**TASK OBJECTIVE:** Copy out the listing that follows, exactly, without its pictures.

**RECORDS SHOWN:**
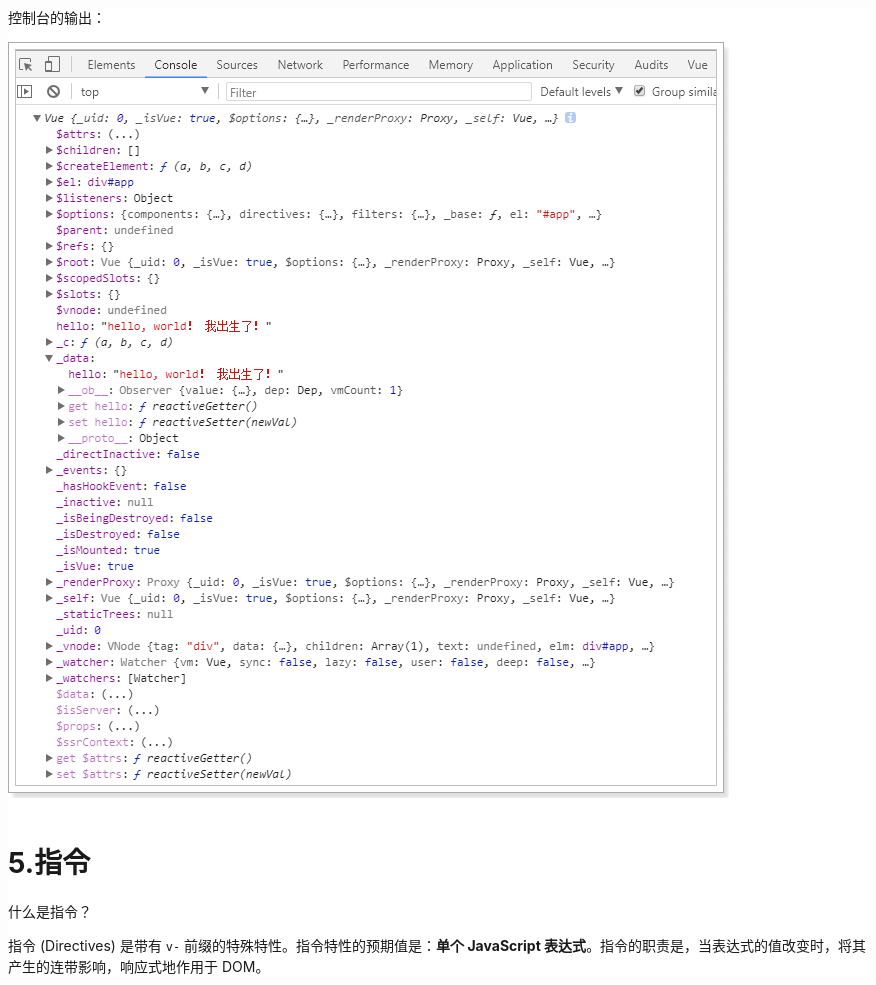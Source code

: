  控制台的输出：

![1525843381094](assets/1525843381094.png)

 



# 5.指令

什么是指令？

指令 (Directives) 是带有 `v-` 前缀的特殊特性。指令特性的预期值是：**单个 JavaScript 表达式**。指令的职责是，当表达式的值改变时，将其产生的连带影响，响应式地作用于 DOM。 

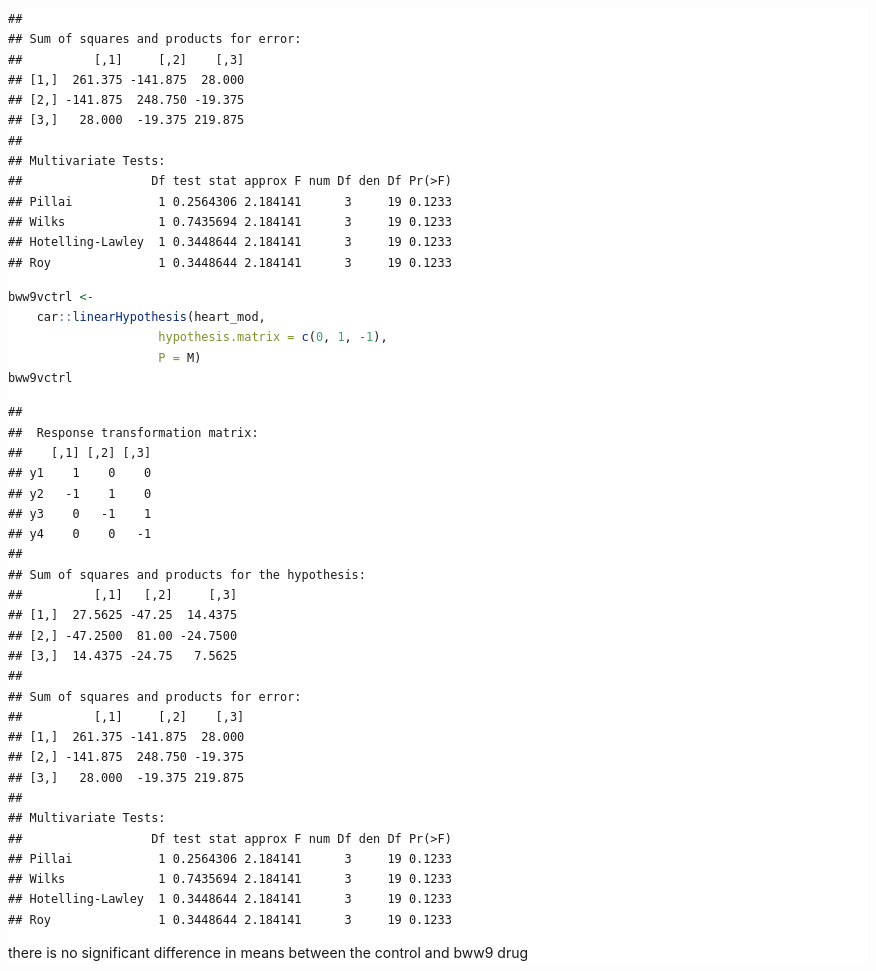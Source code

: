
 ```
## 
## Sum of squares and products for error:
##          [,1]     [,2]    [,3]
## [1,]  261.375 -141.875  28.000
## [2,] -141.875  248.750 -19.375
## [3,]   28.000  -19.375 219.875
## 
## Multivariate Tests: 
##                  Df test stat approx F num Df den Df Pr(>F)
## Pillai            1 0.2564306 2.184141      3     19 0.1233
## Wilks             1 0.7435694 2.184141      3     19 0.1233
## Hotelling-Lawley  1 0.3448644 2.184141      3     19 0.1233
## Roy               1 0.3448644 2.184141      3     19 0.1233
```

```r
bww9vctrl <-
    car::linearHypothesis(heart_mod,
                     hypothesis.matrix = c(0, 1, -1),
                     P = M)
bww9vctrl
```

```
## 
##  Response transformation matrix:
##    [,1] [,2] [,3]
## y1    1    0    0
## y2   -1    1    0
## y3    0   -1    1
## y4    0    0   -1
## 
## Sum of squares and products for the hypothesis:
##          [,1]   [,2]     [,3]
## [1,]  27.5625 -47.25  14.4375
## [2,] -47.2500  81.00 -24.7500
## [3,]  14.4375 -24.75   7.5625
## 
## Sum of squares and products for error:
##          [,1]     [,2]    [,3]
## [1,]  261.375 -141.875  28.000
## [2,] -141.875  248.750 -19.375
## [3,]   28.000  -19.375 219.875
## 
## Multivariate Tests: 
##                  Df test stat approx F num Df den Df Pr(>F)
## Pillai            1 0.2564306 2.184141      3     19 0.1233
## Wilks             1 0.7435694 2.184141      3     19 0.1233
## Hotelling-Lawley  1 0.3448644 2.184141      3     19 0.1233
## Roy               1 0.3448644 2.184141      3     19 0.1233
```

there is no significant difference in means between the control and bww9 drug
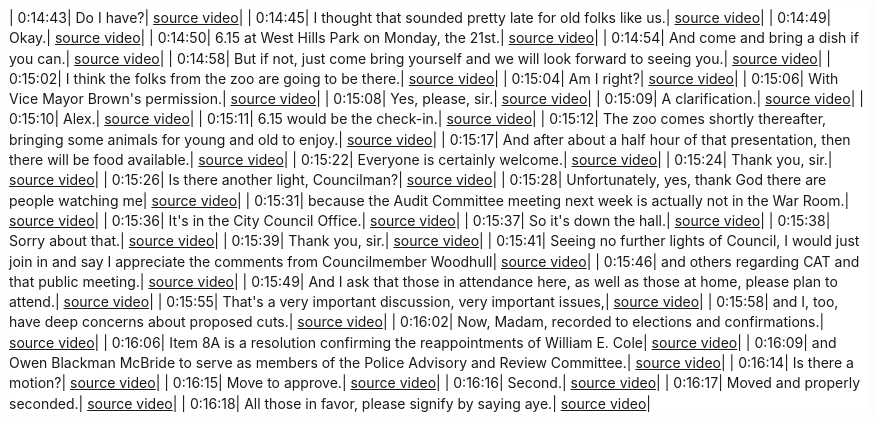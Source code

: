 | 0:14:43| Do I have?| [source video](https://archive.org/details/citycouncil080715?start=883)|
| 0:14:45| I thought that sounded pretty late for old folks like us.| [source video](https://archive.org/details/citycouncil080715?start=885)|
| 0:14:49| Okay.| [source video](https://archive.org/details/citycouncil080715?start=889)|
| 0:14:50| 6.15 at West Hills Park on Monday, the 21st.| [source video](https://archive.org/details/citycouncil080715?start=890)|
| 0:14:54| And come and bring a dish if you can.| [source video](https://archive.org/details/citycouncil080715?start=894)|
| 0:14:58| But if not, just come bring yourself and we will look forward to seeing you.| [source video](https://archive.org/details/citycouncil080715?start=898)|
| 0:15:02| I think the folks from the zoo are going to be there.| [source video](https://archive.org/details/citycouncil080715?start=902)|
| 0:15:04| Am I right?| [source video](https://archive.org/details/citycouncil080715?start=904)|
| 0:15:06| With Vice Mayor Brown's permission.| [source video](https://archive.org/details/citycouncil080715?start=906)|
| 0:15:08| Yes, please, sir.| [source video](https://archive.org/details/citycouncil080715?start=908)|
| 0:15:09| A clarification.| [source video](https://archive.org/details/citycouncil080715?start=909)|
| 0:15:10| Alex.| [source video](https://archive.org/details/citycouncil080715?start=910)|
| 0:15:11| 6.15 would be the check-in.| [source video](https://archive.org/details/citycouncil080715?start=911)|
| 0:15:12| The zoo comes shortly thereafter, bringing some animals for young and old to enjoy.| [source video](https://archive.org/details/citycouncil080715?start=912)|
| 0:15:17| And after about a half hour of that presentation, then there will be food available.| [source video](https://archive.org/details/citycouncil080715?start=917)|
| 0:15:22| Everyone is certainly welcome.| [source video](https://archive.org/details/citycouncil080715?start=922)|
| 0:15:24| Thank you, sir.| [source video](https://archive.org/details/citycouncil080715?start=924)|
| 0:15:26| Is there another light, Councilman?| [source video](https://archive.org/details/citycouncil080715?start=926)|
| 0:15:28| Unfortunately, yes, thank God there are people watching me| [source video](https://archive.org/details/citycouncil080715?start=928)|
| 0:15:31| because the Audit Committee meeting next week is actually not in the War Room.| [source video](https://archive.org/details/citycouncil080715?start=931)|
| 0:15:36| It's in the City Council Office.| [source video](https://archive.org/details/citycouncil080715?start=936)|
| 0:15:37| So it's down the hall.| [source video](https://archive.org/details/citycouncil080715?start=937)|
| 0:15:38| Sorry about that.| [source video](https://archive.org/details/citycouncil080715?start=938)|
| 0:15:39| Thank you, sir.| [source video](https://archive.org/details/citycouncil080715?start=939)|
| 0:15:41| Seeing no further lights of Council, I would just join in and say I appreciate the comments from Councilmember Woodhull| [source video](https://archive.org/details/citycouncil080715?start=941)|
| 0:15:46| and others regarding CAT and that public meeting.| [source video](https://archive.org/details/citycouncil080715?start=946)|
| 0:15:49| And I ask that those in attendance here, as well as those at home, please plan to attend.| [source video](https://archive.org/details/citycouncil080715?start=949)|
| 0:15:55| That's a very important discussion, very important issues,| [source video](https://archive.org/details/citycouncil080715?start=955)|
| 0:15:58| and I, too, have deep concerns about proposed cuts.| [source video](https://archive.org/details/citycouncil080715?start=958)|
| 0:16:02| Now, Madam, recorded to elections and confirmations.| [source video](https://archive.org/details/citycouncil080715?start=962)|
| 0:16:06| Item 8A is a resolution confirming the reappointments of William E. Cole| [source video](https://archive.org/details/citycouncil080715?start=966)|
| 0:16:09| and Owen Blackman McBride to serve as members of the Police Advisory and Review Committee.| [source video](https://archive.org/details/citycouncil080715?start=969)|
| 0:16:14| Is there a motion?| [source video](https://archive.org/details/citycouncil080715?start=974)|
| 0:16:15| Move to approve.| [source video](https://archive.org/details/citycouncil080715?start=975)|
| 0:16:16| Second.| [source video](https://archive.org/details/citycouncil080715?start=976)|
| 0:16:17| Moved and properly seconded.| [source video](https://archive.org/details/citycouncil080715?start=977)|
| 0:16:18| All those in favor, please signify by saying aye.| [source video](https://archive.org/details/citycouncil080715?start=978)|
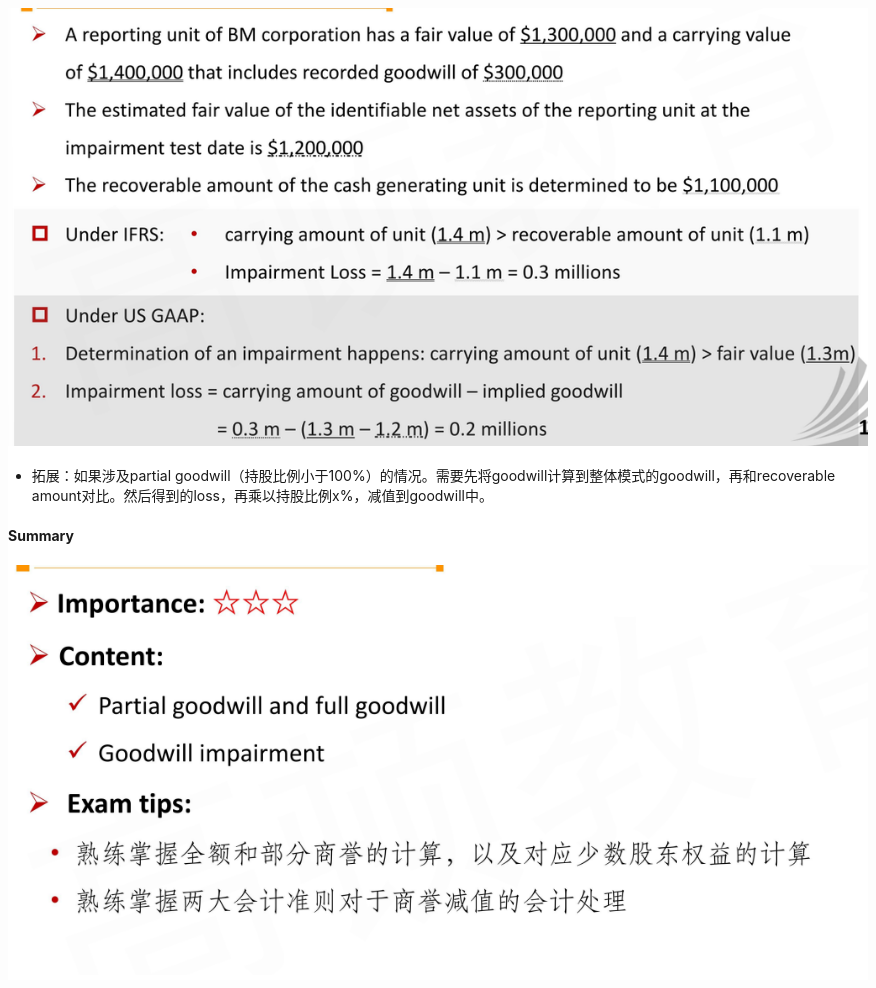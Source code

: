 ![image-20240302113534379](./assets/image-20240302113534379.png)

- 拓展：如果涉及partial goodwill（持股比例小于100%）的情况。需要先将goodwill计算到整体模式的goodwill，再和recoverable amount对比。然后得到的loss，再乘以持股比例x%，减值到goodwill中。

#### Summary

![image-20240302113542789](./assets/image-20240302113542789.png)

**TASK RESULT:**
Source code

:  控制台的输出：

![1525843381094](assets/1525843381094.png)

 



# 5.指令

什么是指令？

指令 (Directives) 是带有 `v-` 前缀的特殊特性。指令特性的预期值是：**单个 JavaScript 表达式**。指令的职责是，当表达式的值改变时，将其产生的连带影响，响应式地作用于 DOM。 

Source code

:
 ```
## 
## Sum of squares and products for error:
##          [,1]     [,2]    [,3]
## [1,]  261.375 -141.875  28.000
## [2,] -141.875  248.750 -19.375
## [3,]   28.000  -19.375 219.875
## 
## Multivariate Tests: 
##                  Df test stat approx F num Df den Df Pr(>F)
## Pillai            1 0.2564306 2.184141      3     19 0.1233
## Wilks             1 0.7435694 2.184141      3     19 0.1233
## Hotelling-Lawley  1 0.3448644 2.184141      3     19 0.1233
## Roy               1 0.3448644 2.184141      3     19 0.1233
```

```r
bww9vctrl <-
    car::linearHypothesis(heart_mod,
                     hypothesis.matrix = c(0, 1, -1),
                     P = M)
bww9vctrl
```

```
## 
##  Response transformation matrix:
##    [,1] [,2] [,3]
## y1    1    0    0
## y2   -1    1    0
## y3    0   -1    1
## y4    0    0   -1
## 
## Sum of squares and products for the hypothesis:
##          [,1]   [,2]     [,3]
## [1,]  27.5625 -47.25  14.4375
## [2,] -47.2500  81.00 -24.7500
## [3,]  14.4375 -24.75   7.5625
## 
## Sum of squares and products for error:
##          [,1]     [,2]    [,3]
## [1,]  261.375 -141.875  28.000
## [2,] -141.875  248.750 -19.375
## [3,]   28.000  -19.375 219.875
## 
## Multivariate Tests: 
##                  Df test stat approx F num Df den Df Pr(>F)
## Pillai            1 0.2564306 2.184141      3     19 0.1233
## Wilks             1 0.7435694 2.184141      3     19 0.1233
## Hotelling-Lawley  1 0.3448644 2.184141      3     19 0.1233
## Roy               1 0.3448644 2.184141      3     19 0.1233
```

there is no significant difference in means between the control and bww9 drug
Source code

: | 0:14:43| Do I have?| [source video](https://archive.org/details/citycouncil080715?start=883)|
| 0:14:45| I thought that sounded pretty late for old folks like us.| [source video](https://archive.org/details/citycouncil080715?start=885)|
| 0:14:49| Okay.| [source video](https://archive.org/details/citycouncil080715?start=889)|
| 0:14:50| 6.15 at West Hills Park on Monday, the 21st.| [source video](https://archive.org/details/citycouncil080715?start=890)|
| 0:14:54| And come and bring a dish if you can.| [source video](https://archive.org/details/citycouncil080715?start=894)|
| 0:14:58| But if not, just come bring yourself and we will look forward to seeing you.| [source video](https://archive.org/details/citycouncil080715?start=898)|
| 0:15:02| I think the folks from the zoo are going to be there.| [source video](https://archive.org/details/citycouncil080715?start=902)|
| 0:15:04| Am I right?| [source video](https://archive.org/details/citycouncil080715?start=904)|
| 0:15:06| With Vice Mayor Brown's permission.| [source video](https://archive.org/details/citycouncil080715?start=906)|
| 0:15:08| Yes, please, sir.| [source video](https://archive.org/details/citycouncil080715?start=908)|
| 0:15:09| A clarification.| [source video](https://archive.org/details/citycouncil080715?start=909)|
| 0:15:10| Alex.| [source video](https://archive.org/details/citycouncil080715?start=910)|
| 0:15:11| 6.15 would be the check-in.| [source video](https://archive.org/details/citycouncil080715?start=911)|
| 0:15:12| The zoo comes shortly thereafter, bringing some animals for young and old to enjoy.| [source video](https://archive.org/details/citycouncil080715?start=912)|
| 0:15:17| And after about a half hour of that presentation, then there will be food available.| [source video](https://archive.org/details/citycouncil080715?start=917)|
| 0:15:22| Everyone is certainly welcome.| [source video](https://archive.org/details/citycouncil080715?start=922)|
| 0:15:24| Thank you, sir.| [source video](https://archive.org/details/citycouncil080715?start=924)|
| 0:15:26| Is there another light, Councilman?| [source video](https://archive.org/details/citycouncil080715?start=926)|
| 0:15:28| Unfortunately, yes, thank God there are people watching me| [source video](https://archive.org/details/citycouncil080715?start=928)|
| 0:15:31| because the Audit Committee meeting next week is actually not in the War Room.| [source video](https://archive.org/details/citycouncil080715?start=931)|
| 0:15:36| It's in the City Council Office.| [source video](https://archive.org/details/citycouncil080715?start=936)|
| 0:15:37| So it's down the hall.| [source video](https://archive.org/details/citycouncil080715?start=937)|
| 0:15:38| Sorry about that.| [source video](https://archive.org/details/citycouncil080715?start=938)|
| 0:15:39| Thank you, sir.| [source video](https://archive.org/details/citycouncil080715?start=939)|
| 0:15:41| Seeing no further lights of Council, I would just join in and say I appreciate the comments from Councilmember Woodhull| [source video](https://archive.org/details/citycouncil080715?start=941)|
| 0:15:46| and others regarding CAT and that public meeting.| [source video](https://archive.org/details/citycouncil080715?start=946)|
| 0:15:49| And I ask that those in attendance here, as well as those at home, please plan to attend.| [source video](https://archive.org/details/citycouncil080715?start=949)|
| 0:15:55| That's a very important discussion, very important issues,| [source video](https://archive.org/details/citycouncil080715?start=955)|
| 0:15:58| and I, too, have deep concerns about proposed cuts.| [source video](https://archive.org/details/citycouncil080715?start=958)|
| 0:16:02| Now, Madam, recorded to elections and confirmations.| [source video](https://archive.org/details/citycouncil080715?start=962)|
| 0:16:06| Item 8A is a resolution confirming the reappointments of William E. Cole| [source video](https://archive.org/details/citycouncil080715?start=966)|
| 0:16:09| and Owen Blackman McBride to serve as members of the Police Advisory and Review Committee.| [source video](https://archive.org/details/citycouncil080715?start=969)|
| 0:16:14| Is there a motion?| [source video](https://archive.org/details/citycouncil080715?start=974)|
| 0:16:15| Move to approve.| [source video](https://archive.org/details/citycouncil080715?start=975)|
| 0:16:16| Second.| [source video](https://archive.org/details/citycouncil080715?start=976)|
| 0:16:17| Moved and properly seconded.| [source video](https://archive.org/details/citycouncil080715?start=977)|
| 0:16:18| All those in favor, please signify by saying aye.| [source video](https://archive.org/details/citycouncil080715?start=978)|
Source code

: ![image-20240302113534379](./assets/image-20240302113534379.png)

- 拓展：如果涉及partial goodwill（持股比例小于100%）的情况。需要先将goodwill计算到整体模式的goodwill，再和recoverable amount对比。然后得到的loss，再乘以持股比例x%，减值到goodwill中。

#### Summary

![image-20240302113542789](./assets/image-20240302113542789.png)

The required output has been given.